Data shown —
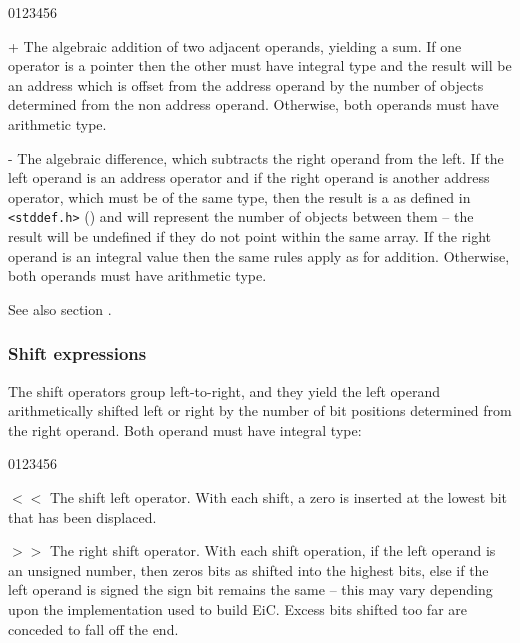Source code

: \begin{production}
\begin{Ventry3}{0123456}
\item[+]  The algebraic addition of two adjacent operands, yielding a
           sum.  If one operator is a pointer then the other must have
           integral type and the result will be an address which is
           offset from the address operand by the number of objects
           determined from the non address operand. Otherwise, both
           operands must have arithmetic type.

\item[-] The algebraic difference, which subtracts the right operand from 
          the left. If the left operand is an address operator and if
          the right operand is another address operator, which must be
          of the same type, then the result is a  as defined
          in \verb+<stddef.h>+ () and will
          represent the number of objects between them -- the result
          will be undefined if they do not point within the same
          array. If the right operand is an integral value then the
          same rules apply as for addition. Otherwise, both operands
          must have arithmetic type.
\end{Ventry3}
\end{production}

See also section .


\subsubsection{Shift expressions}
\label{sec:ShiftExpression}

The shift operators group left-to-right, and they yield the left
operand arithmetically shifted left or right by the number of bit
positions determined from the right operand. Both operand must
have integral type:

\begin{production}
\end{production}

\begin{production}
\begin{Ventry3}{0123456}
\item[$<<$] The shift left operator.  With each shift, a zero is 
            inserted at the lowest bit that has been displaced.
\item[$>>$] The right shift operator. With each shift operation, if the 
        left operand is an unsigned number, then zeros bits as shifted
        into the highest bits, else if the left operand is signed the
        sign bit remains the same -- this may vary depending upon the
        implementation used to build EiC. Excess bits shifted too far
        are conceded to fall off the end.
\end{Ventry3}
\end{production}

--

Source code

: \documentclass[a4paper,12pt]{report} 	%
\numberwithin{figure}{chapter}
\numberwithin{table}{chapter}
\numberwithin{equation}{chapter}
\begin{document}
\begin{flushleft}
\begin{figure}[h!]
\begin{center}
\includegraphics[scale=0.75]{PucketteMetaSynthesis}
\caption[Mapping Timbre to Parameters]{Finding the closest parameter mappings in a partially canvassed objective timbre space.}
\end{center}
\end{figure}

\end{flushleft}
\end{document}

Task requirements —
In the entries above, which lines hold the word "chapter"? Copy them out.

Your solution —
\numberwithin{figure}{chapter}
\numberwithin{table}{chapter}
\numberwithin{equation}{chapter}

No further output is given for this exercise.